- The paper proposes a reconfigurable streaming deep convolutional neural network accelerator designed for low-power IoT devices, enabling efficient local AI processing without cloud dependency.
- A novel filter decomposition technique allows the accelerator to handle varying kernel sizes and natively supports pooling functions, enhancing reconfigurability and minimizing data movement.
- Verified with prominent CNNs (AlexNet, ResNet, Inception V3), the accelerator achieves high energy efficiency (434 GOPS/W) and throughput (152 GOPS), proving its viability for edge AI applications like image recognition.
A Reconfigurable Streaming Deep Convolutional Neural Network Accelerator for IoT
This paper proposes an innovative hardware accelerator design tailored for executing convolutional neural network (CNN) tasks within the constraints of Internet of Things (IoT) devices. The authors address key IoT challenges, namely the high energy consumption, latency, and the need for network connectivity associated with conventional cloud-based AI processing. By introducing a localized AI processing scheme, the accelerator effectively performs CNN computations directly on IoT devices, thus minimizing the need for data transmission and optimizing energy efficiency.
The proposed architecture leverages a streaming data flow approach, significantly reducing unnecessary data movement and achieving superior power efficiency.

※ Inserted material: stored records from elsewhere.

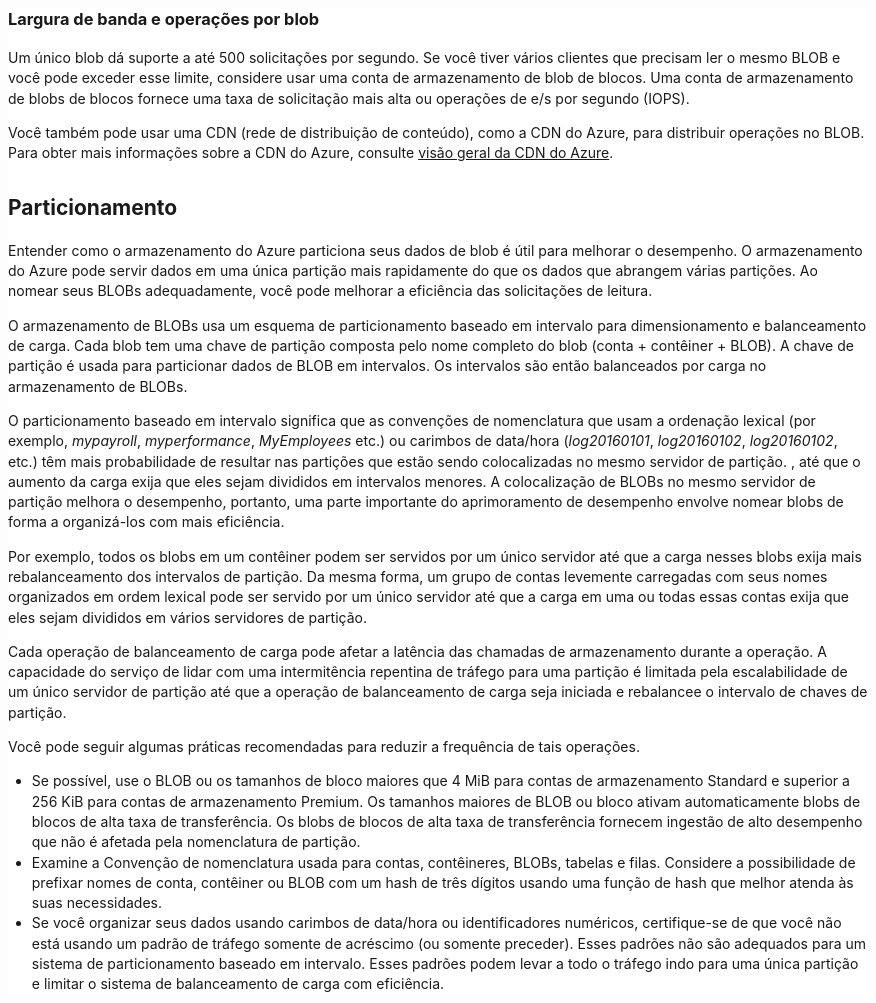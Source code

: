 ### <a name="bandwidth-and-operations-per-blob"></a>Largura de banda e operações por blob

Um único blob dá suporte a até 500 solicitações por segundo. Se você tiver vários clientes que precisam ler o mesmo BLOB e você pode exceder esse limite, considere usar uma conta de armazenamento de blob de blocos. Uma conta de armazenamento de blobs de blocos fornece uma taxa de solicitação mais alta ou operações de e/s por segundo (IOPS).

Você também pode usar uma CDN (rede de distribuição de conteúdo), como a CDN do Azure, para distribuir operações no BLOB. Para obter mais informações sobre a CDN do Azure, consulte [visão geral da CDN do Azure](../../cdn/cdn-overview.md).  

## <a name="partitioning"></a>Particionamento

Entender como o armazenamento do Azure particiona seus dados de blob é útil para melhorar o desempenho. O armazenamento do Azure pode servir dados em uma única partição mais rapidamente do que os dados que abrangem várias partições. Ao nomear seus BLOBs adequadamente, você pode melhorar a eficiência das solicitações de leitura.

O armazenamento de BLOBs usa um esquema de particionamento baseado em intervalo para dimensionamento e balanceamento de carga. Cada blob tem uma chave de partição composta pelo nome completo do blob (conta + contêiner + BLOB). A chave de partição é usada para particionar dados de BLOB em intervalos. Os intervalos são então balanceados por carga no armazenamento de BLOBs.

O particionamento baseado em intervalo significa que as convenções de nomenclatura que usam a ordenação lexical (por exemplo, *mypayroll*, *myperformance*, *MyEmployees* etc.) ou carimbos de data/hora (*log20160101*, *log20160102*, *log20160102*, etc.) têm mais probabilidade de resultar nas partições que estão sendo colocalizadas no mesmo servidor de partição. , até que o aumento da carga exija que eles sejam divididos em intervalos menores. A colocalização de BLOBs no mesmo servidor de partição melhora o desempenho, portanto, uma parte importante do aprimoramento de desempenho envolve nomear blobs de forma a organizá-los com mais eficiência.

Por exemplo, todos os blobs em um contêiner podem ser servidos por um único servidor até que a carga nesses blobs exija mais rebalanceamento dos intervalos de partição. Da mesma forma, um grupo de contas levemente carregadas com seus nomes organizados em ordem lexical pode ser servido por um único servidor até que a carga em uma ou todas essas contas exija que eles sejam divididos em vários servidores de partição.

Cada operação de balanceamento de carga pode afetar a latência das chamadas de armazenamento durante a operação. A capacidade do serviço de lidar com uma intermitência repentina de tráfego para uma partição é limitada pela escalabilidade de um único servidor de partição até que a operação de balanceamento de carga seja iniciada e rebalancee o intervalo de chaves de partição.

Você pode seguir algumas práticas recomendadas para reduzir a frequência de tais operações.  

- Se possível, use o BLOB ou os tamanhos de bloco maiores que 4 MiB para contas de armazenamento Standard e superior a 256 KiB para contas de armazenamento Premium. Os tamanhos maiores de BLOB ou bloco ativam automaticamente blobs de blocos de alta taxa de transferência. Os blobs de blocos de alta taxa de transferência fornecem ingestão de alto desempenho que não é afetada pela nomenclatura de partição.
- Examine a Convenção de nomenclatura usada para contas, contêineres, BLOBs, tabelas e filas. Considere a possibilidade de prefixar nomes de conta, contêiner ou BLOB com um hash de três dígitos usando uma função de hash que melhor atenda às suas necessidades.
- Se você organizar seus dados usando carimbos de data/hora ou identificadores numéricos, certifique-se de que você não está usando um padrão de tráfego somente de acréscimo (ou somente preceder). Esses padrões não são adequados para um sistema de particionamento baseado em intervalo. Esses padrões podem levar a todo o tráfego indo para uma única partição e limitar o sistema de balanceamento de carga com eficiência.
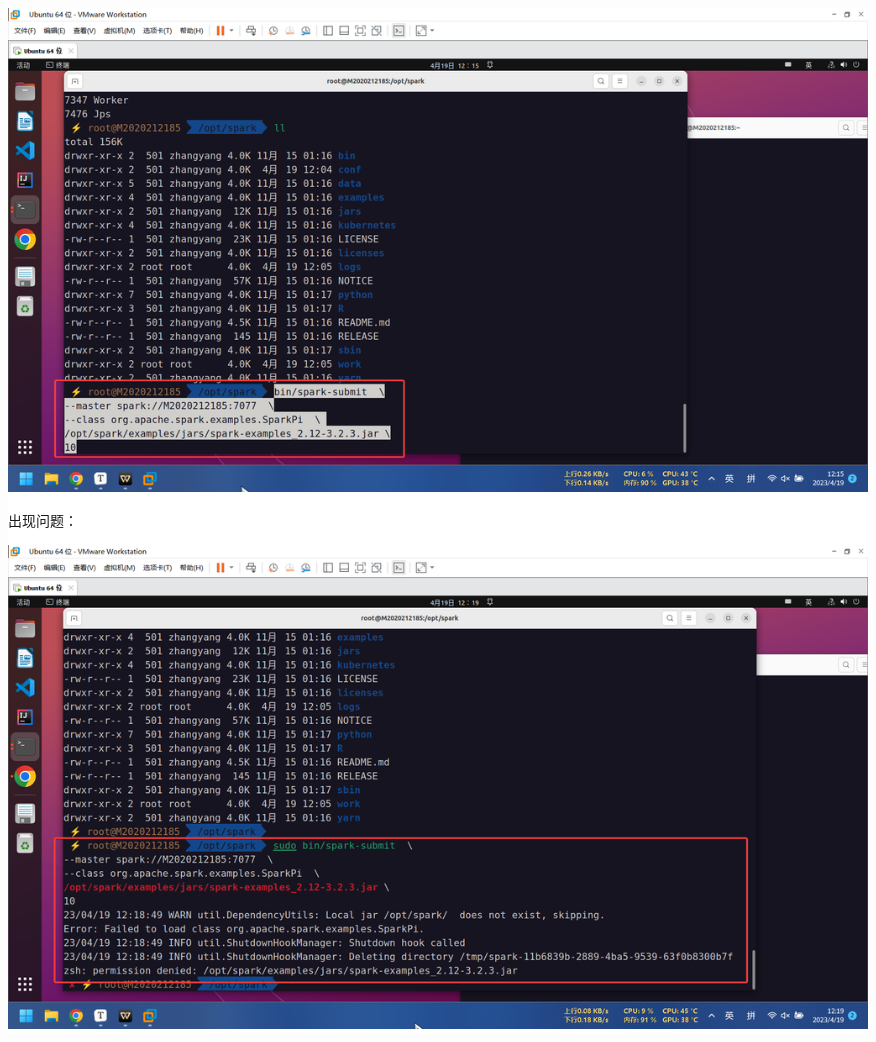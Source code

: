 ![image-20230419121511676](./assets/image-20230419121511676.png)

出现问题：

![image-20230419122001921](./assets/image-20230419122001921.png)
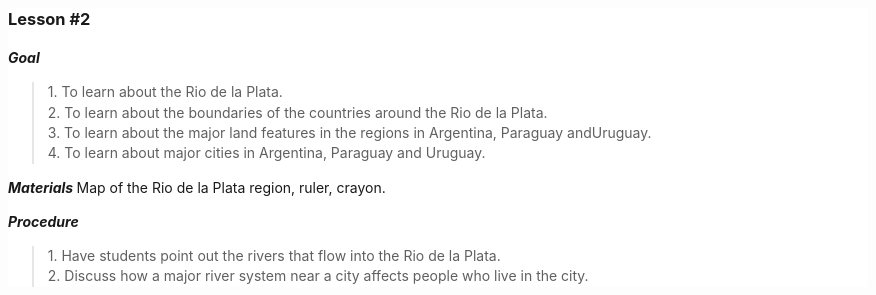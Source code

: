  </blockquote>
 <h3>
  Lesson #2
 </h3>
 <p>
  <b>
   <i>
    <i>
     <b>
      Goal
     </b>
    </i>
   </i>
  </b>
  <br/>
 </p>
 <blockquote>
  <dl>
   <dt>
    1. To learn about the Rio de la Plata.
    <dt>
     2. To learn about the boundaries of the countries around the Rio de la Plata.
     <dt>
      3. To learn about the major land features in the regions in Argentina, Paraguay andUruguay.
      <dt>
       4. To learn about major cities in Argentina, Paraguay and Uruguay.
      </dt>
     </dt>
    </dt>
   </dt>
  </dl>
 </blockquote>
 <p>
  <b>
   <i>
    <i>
     <b>
      Materials
     </b>
    </i>
   </i>
  </b>
  Map of the Rio de la Plata region, ruler, crayon.
  <br/>
 </p>
 <p>
  <b>
   <i>
    <i>
     <b>
      Procedure
     </b>
    </i>
   </i>
  </b>
  <br/>
 </p>
 <blockquote>
  <dl>
   <dt>
    1. Have students point out the rivers that flow into the Rio de la Plata.
    <dt>
     2. Discuss how a major river system near a city affects people who live in the city.
     <dt>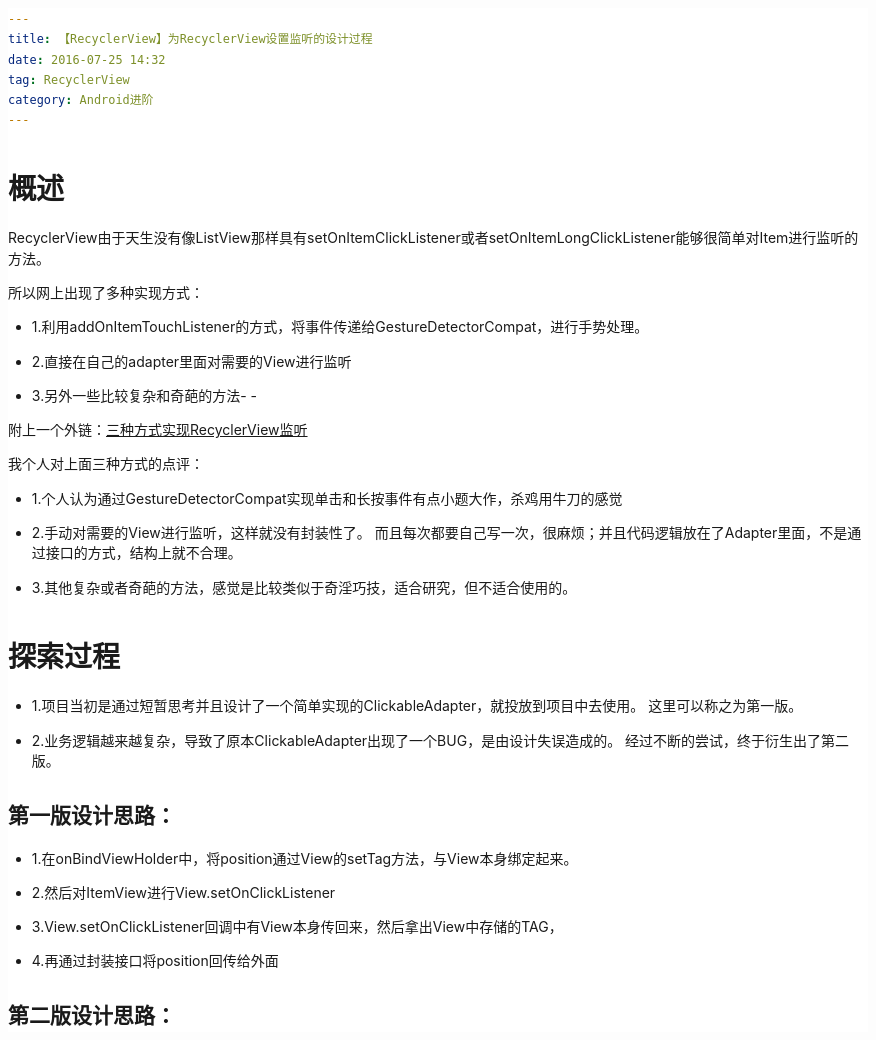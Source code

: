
 ```yaml
---
title: 【RecyclerView】为RecyclerView设置监听的设计过程
date: 2016-07-25 14:32
tag: RecyclerView
category: Android进阶
---
```

# 概述

RecyclerView由于天生没有像ListView那样具有setOnItemClickListener或者setOnItemLongClickListener能够很简单对Item进行监听的方法。




所以网上出现了多种实现方式：

* 1.利用addOnItemTouchListener的方式，将事件传递给GestureDetectorCompat，进行手势处理。

* 2.直接在自己的adapter里面对需要的View进行监听

* 3.另外一些比较复杂和奇葩的方法- -

附上一个外链：[三种方式实现RecyclerView监听](http://blog.devwiki.net/index.php/2016/07/24/three-ways-click-recyclerview-item.html)



我个人对上面三种方式的点评：

* 1.个人认为通过GestureDetectorCompat实现单击和长按事件有点小题大作，杀鸡用牛刀的感觉

* 2.手动对需要的View进行监听，这样就没有封装性了。 而且每次都要自己写一次，很麻烦；并且代码逻辑放在了Adapter里面，不是通过接口的方式，结构上就不合理。

* 3.其他复杂或者奇葩的方法，感觉是比较类似于奇淫巧技，适合研究，但不适合使用的。



# 探索过程

* 1.项目当初是通过短暂思考并且设计了一个简单实现的ClickableAdapter，就投放到项目中去使用。 这里可以称之为第一版。

* 2.业务逻辑越来越复杂，导致了原本ClickableAdapter出现了一个BUG，是由设计失误造成的。 经过不断的尝试，终于衍生出了第二版。



## 第一版设计思路：

* 1.在onBindViewHolder中，将position通过View的setTag方法，与View本身绑定起来。

* 2.然后对ItemView进行View.setOnClickListener

* 3.View.setOnClickListener回调中有View本身传回来，然后拿出View中存储的TAG，

* 4.再通过封装接口将position回传给外面



## 第二版设计思路：
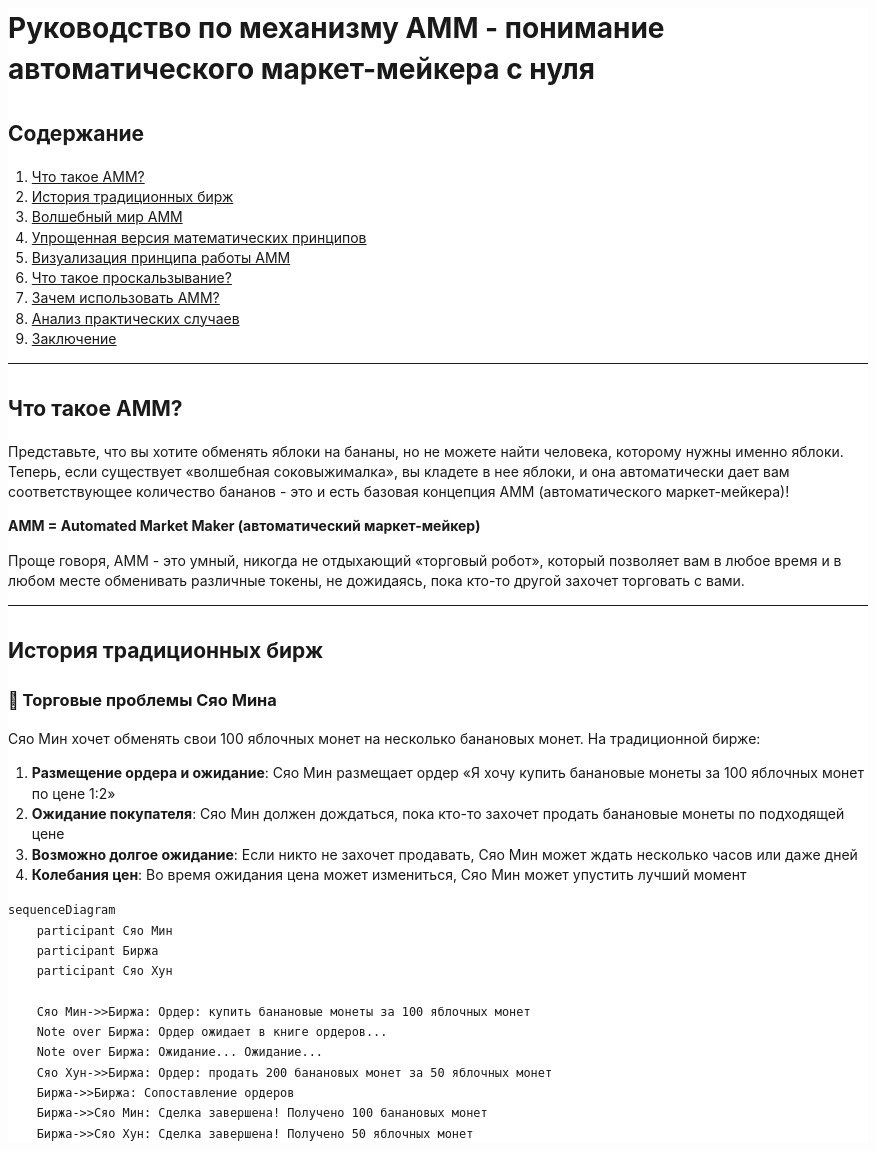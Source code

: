 # Руководство по механизму AMM - понимание автоматического маркет-мейкера с нуля

## Содержание
1. [Что такое AMM?](#что-такое-amm)
2. [История традиционных бирж](#история-традиционных-бирж)
3. [Волшебный мир AMM](#волшебный-мир-amm)
4. [Упрощенная версия математических принципов](#упрощенная-версия-математических-принципов)
5. [Визуализация принципа работы AMM](#визуализация-принципа-работы-amm)
6. [Что такое проскальзывание?](#что-такое-проскальзывание)
7. [Зачем использовать AMM?](#зачем-использовать-amm)
8. [Анализ практических случаев](#анализ-практических-случаев)
9. [Заключение](#заключение)

---

## Что такое AMM?

Представьте, что вы хотите обменять яблоки на бананы, но не можете найти человека, которому нужны именно яблоки. Теперь, если существует «волшебная соковыжималка», вы кладете в нее яблоки, и она автоматически дает вам соответствующее количество бананов - это и есть базовая концепция AMM (автоматического маркет-мейкера)!

**AMM = Automated Market Maker (автоматический маркет-мейкер)**

Проще говоря, AMM - это умный, никогда не отдыхающий «торговый робот», который позволяет вам в любое время и в любом месте обменивать различные токены, не дожидаясь, пока кто-то другой захочет торговать с вами.

---

## История традиционных бирж

### 📖 Торговые проблемы Сяо Мина

Сяо Мин хочет обменять свои 100 яблочных монет на несколько банановых монет. На традиционной бирже:

1. **Размещение ордера и ожидание**: Сяо Мин размещает ордер «Я хочу купить банановые монеты за 100 яблочных монет по цене 1:2»
2. **Ожидание покупателя**: Сяо Мин должен дождаться, пока кто-то захочет продать банановые монеты по подходящей цене
3. **Возможно долгое ожидание**: Если никто не захочет продавать, Сяо Мин может ждать несколько часов или даже дней
4. **Колебания цен**: Во время ожидания цена может измениться, Сяо Мин может упустить лучший момент

```mermaid
sequenceDiagram
    participant Сяо Мин
    participant Биржа
    participant Сяо Хун

    Сяо Мин->>Биржа: Ордер: купить банановые монеты за 100 яблочных монет
    Note over Биржа: Ордер ожидает в книге ордеров...
    Note over Биржа: Ожидание... Ожидание...
    Сяо Хун->>Биржа: Ордер: продать 200 банановых монет за 50 яблочных монет
    Биржа->>Биржа: Сопоставление ордеров
    Биржа->>Сяо Мин: Сделка завершена! Получено 100 банановых монет
    Биржа->>Сяо Хун: Сделка завершена! Получено 50 яблочных монет
```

This efficiency is quantified with a peak throughput of 152 GOPS and an energy efficiency of 434 GOPS/W at a power consumption rate of 350mW. Such figures are indicative of the accelerator's potential to operate effectively within stringent power and performance budgets typical in IoT applications.
A notable contribution of this paper is its filter decomposition technique, which enables the accelerator to perform convolution operations for varying kernel sizes without additional hardware overhead. The accelerator supports both pooling functions (max and average) natively, enhancing its ability to fully compute CNNs without external processor intervention. This integration not only eliminates the extra data movement typically associated with pooling in CNN accelerators but also offers reconfigurability.
The accelerator was verified using an FPGA prototype and demonstrated its ability to support prominent CNN architectures such as AlexNet, ResNet, and Inception V3. The paper illustrates that with this architecture, IoT devices can achieve locally executed high-performance AI computations, including image recognition and smart security applications, without reliance on cloud services.
Comparative analysis with existing works, as presented in the paper, highlights the accelerator's competitive advantage in terms of energy efficiency and area cost. The architecture's design integrates a ping-pong buffer and a simplified convolution unit, optimizing its operational speed without sacrificing computational capability, crucial for real-world IoT deployment.
Theoretical implications of this research suggest potential advancements in embedded systems where energy and performance are critical. Practical applications extend to various IoT domains, supporting autonomous operation in environments lacking consistent network connectivity. Future work may explore further optimization on data formats, possibly leveraging lower precision arithmetic to enhance efficiency without compromising result fidelity.
Conclusively, this paper contributes significantly to the field of IoT edge computing by providing a robust and efficient hardware solution for CNN acceleration. The architecture sets a precedent for developing intelligent, autonomous IoT devices capable of local processing, advancing the capability of IoT ecosystems.